A reunião foi viabilizada a partir de um pedido da Contrasp, mediado pelo assessor parlamentar da entidade e Chefe de Gabinete em BH, Dr. Tadeu, por meio do Deputado Federal Marcelo Freitas, que articulou o recebimento dos representantes do setor na Casa Civil.
Participaram da agenda o Presidente da Contrasp, João Soares, e o Vice-Presidente da entidade, Pedro. Também estiveram presentes representantes do setor empresarial, Presidente da Federação Nacional das Empresas de Segurança e Transporte de Valores, Jeferson Furlan Nazario, e o vice-presidente, Ivan Hermano Filho.
Representando entidades ligadas à formação e ao desenvolvimento profissional estiveram Deuci Soares, presidente da Associação Brasileira de Cursos de Formação de Vigilantes, e Marco Antonio Lopes, presidente da Associação Brasileira de Profissionais de Segurança.

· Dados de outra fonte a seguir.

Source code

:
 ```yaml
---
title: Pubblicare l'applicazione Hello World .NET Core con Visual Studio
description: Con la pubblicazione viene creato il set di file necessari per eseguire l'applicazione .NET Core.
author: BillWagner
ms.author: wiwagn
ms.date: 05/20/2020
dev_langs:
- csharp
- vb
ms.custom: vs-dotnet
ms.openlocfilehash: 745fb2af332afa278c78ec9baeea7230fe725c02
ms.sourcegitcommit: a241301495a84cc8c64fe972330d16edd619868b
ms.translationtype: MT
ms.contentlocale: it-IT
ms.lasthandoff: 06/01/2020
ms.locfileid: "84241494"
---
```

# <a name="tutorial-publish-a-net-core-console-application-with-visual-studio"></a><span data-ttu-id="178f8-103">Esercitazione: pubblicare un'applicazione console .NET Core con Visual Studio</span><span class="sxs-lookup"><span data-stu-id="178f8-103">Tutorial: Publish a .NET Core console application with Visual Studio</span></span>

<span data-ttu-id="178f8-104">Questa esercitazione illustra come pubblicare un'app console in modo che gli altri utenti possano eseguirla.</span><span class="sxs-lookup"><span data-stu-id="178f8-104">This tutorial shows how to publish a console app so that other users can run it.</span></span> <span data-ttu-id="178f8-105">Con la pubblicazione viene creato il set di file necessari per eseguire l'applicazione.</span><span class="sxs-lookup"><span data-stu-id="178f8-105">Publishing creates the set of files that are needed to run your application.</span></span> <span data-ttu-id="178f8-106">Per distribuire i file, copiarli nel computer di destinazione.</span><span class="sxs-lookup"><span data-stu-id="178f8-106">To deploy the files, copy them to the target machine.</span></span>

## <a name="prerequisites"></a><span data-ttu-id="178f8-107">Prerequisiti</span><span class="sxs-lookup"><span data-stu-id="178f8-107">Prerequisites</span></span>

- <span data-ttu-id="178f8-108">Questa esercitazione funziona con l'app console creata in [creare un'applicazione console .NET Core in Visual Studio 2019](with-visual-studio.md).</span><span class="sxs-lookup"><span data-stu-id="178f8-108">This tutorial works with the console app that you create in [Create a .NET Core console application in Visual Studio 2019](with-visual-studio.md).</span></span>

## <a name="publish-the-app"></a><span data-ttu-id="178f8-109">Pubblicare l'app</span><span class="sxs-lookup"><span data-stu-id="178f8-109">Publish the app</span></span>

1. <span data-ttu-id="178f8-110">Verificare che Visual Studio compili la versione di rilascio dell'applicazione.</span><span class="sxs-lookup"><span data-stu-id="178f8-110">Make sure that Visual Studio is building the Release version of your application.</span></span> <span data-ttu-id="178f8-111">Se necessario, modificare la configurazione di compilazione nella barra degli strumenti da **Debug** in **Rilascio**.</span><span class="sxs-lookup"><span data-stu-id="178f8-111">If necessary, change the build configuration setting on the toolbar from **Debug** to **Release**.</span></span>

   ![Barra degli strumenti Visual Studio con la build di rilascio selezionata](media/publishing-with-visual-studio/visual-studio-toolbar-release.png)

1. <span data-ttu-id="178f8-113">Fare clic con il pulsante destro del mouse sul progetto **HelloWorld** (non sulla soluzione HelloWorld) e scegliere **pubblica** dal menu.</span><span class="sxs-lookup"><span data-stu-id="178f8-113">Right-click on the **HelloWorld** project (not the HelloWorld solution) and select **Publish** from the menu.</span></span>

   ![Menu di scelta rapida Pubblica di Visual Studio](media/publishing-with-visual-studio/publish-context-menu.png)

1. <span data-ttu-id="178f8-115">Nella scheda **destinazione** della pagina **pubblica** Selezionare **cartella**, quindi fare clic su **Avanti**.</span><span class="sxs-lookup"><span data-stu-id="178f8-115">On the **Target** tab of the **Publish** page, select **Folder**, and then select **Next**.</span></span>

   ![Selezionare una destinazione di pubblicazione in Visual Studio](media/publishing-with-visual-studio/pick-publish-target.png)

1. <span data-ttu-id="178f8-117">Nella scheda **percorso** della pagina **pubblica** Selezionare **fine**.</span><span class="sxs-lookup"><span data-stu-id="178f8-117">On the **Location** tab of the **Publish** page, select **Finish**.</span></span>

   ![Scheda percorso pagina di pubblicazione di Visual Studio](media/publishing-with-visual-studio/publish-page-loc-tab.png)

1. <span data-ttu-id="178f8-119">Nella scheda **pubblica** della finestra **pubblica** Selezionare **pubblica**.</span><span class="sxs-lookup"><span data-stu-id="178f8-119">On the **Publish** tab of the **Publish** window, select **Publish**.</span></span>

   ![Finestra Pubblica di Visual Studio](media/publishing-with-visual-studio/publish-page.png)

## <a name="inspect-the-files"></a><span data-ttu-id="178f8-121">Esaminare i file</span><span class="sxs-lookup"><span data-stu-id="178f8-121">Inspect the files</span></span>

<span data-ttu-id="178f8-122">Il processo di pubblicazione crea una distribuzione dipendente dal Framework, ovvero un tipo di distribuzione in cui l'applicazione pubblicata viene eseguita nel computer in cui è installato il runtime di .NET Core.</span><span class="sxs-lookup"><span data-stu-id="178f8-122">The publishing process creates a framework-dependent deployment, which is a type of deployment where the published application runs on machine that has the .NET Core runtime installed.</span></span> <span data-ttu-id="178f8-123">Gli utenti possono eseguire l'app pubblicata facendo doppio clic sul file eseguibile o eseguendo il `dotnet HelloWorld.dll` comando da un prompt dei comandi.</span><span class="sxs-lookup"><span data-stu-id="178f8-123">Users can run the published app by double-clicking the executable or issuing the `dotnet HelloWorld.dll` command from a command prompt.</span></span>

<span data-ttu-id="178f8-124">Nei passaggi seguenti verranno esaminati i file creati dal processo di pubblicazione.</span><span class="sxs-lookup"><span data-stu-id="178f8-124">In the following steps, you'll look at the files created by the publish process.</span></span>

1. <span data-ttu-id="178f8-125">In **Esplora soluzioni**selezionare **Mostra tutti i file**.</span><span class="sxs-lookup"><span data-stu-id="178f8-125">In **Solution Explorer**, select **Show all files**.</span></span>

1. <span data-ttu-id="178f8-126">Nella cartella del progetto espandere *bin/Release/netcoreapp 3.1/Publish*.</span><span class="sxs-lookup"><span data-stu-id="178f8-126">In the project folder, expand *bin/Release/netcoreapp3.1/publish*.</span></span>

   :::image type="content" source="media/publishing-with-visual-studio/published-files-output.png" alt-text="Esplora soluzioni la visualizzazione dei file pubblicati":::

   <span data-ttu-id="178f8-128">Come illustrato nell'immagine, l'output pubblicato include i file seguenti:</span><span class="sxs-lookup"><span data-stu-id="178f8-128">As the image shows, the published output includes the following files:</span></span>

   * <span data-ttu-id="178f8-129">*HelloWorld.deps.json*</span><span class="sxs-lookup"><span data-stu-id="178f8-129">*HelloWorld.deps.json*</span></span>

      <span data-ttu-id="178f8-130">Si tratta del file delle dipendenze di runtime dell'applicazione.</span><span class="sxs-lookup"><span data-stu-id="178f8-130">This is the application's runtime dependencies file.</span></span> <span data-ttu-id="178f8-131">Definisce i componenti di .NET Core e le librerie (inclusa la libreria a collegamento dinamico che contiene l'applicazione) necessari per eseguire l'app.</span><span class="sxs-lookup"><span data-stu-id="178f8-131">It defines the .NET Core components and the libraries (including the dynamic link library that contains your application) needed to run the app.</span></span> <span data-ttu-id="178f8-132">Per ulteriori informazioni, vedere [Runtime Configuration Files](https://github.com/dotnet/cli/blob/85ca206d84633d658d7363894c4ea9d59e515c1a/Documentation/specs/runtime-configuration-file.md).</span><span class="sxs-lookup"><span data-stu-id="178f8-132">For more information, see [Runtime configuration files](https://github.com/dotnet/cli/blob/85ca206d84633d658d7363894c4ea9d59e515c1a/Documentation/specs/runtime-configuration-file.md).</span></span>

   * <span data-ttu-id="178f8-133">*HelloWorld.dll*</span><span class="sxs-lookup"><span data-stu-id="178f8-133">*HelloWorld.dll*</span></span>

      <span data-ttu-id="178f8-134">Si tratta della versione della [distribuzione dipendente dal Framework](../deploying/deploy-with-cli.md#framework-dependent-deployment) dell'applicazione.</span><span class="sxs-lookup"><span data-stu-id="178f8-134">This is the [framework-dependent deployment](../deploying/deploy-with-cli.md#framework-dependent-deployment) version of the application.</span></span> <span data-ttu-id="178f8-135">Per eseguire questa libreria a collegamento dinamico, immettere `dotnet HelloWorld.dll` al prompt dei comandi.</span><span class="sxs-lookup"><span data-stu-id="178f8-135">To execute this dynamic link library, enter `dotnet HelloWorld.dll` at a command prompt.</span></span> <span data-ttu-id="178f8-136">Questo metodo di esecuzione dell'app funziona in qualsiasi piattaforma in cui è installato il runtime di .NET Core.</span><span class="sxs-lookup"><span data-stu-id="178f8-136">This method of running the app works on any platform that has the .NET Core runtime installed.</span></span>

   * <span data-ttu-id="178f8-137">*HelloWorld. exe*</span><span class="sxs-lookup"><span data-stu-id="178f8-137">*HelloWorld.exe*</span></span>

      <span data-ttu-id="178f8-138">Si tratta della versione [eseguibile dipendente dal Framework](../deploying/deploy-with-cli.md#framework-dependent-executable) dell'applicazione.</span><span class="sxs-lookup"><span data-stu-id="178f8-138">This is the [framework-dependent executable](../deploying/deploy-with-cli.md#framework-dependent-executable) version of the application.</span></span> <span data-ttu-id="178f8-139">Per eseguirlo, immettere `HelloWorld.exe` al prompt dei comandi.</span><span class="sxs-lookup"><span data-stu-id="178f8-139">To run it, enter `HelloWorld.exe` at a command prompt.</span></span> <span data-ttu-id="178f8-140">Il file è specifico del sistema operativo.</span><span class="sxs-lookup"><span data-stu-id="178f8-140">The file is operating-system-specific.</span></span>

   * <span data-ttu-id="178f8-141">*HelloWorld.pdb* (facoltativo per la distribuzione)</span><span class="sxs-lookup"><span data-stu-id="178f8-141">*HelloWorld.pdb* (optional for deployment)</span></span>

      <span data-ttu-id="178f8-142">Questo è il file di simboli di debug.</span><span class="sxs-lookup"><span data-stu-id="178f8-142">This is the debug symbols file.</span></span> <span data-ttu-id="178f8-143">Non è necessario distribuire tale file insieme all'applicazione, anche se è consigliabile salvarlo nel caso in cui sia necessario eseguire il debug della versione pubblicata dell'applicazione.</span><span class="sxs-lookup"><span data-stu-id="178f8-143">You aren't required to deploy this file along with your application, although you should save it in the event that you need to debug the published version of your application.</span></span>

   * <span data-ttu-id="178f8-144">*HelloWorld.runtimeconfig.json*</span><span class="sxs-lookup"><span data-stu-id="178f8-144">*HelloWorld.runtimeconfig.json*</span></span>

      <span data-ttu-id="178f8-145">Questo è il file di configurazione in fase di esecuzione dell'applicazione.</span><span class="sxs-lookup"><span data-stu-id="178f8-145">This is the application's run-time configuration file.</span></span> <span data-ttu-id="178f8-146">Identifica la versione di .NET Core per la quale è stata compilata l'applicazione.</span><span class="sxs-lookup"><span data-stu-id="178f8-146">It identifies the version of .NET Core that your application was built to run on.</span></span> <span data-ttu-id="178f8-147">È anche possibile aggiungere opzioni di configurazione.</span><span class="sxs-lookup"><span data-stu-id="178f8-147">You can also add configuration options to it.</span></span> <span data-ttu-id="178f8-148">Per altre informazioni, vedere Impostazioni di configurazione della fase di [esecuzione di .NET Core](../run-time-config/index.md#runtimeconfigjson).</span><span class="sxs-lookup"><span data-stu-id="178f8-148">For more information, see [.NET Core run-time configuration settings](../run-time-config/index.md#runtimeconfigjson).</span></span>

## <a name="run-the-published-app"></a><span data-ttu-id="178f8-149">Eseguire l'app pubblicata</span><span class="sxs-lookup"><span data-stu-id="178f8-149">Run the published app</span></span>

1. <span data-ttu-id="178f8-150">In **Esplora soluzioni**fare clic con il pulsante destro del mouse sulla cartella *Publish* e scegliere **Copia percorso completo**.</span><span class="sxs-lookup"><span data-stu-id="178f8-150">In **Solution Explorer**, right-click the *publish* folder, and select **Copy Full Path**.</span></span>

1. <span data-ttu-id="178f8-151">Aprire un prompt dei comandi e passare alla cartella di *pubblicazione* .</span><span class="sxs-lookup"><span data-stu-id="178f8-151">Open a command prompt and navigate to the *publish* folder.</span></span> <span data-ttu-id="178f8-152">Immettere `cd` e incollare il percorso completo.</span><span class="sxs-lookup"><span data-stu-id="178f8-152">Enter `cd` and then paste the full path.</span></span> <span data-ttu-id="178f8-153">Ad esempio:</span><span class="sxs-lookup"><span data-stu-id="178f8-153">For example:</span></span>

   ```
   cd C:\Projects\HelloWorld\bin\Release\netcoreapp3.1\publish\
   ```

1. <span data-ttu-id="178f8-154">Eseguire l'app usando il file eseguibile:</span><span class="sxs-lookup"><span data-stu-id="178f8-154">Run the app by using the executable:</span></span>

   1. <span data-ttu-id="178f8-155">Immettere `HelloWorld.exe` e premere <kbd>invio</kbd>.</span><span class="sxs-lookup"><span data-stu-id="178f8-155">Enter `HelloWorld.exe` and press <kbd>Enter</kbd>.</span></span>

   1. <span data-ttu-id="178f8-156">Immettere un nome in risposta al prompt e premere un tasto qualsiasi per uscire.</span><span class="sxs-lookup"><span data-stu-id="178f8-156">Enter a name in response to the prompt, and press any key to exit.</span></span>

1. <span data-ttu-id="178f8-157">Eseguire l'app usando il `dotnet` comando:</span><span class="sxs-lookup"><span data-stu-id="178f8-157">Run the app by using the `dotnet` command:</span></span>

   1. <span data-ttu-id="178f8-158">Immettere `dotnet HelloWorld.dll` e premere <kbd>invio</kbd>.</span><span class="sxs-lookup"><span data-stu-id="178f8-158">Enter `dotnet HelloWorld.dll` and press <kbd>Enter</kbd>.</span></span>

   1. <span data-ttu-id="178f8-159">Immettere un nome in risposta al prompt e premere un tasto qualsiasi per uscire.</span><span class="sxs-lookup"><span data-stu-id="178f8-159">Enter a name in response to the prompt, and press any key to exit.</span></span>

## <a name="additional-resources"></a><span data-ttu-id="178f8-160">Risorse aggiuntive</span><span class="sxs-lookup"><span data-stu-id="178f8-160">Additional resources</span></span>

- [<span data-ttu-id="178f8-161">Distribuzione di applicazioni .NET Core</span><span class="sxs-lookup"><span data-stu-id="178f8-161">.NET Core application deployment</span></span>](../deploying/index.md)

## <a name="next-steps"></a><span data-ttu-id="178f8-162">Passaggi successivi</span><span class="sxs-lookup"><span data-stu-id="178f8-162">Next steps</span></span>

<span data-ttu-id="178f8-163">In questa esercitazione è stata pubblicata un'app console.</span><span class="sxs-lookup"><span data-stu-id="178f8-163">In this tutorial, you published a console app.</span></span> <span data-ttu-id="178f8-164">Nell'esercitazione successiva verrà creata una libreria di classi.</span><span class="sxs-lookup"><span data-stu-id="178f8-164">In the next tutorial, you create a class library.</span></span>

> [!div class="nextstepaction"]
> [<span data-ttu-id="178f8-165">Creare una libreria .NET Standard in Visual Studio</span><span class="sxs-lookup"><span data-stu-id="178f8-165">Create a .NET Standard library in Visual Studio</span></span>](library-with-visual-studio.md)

Durante o atendimento, realizado por Giselle Cibilla Silva Facetti, foi informado que o processo de regulamentação está em fase final de análise. Segundo ela, o alinhamento técnico necessário já foi realizado e o documento ainda passará pela avaliação de alguns ministérios antes de seguir para a sanção presidencial. A expectativa é que essa etapa seja concluída ainda neste mês de março.
Para a Contrasp, a regulamentação é urgente. Embora o Estatuto da Segurança Privada tenha sido aprovado em 2024 após anos de debate no Congresso Nacional, os avanços previstos na legislação ainda não foram implementados na prática justamente pela ausência da regulamentação.
A entidade reforçou, durante a agenda, a importância de dar celeridade ao processo, já que a lei representa um passo fundamental para modernizar o setor, fortalecer a fiscalização, atualizar regras e garantir mais segurança jurídica para empresas e trabalhadores da segurança privada em todo o Brasil.
A Contrasp seguirá acompanhando de perto o andamento do processo e cobrando que a regulamentação da lei seja publicada o quanto antes, para que os avanços conquistados no Congresso se transformem em benefícios reais para os profissionais da segurança privada e para toda a sociedade.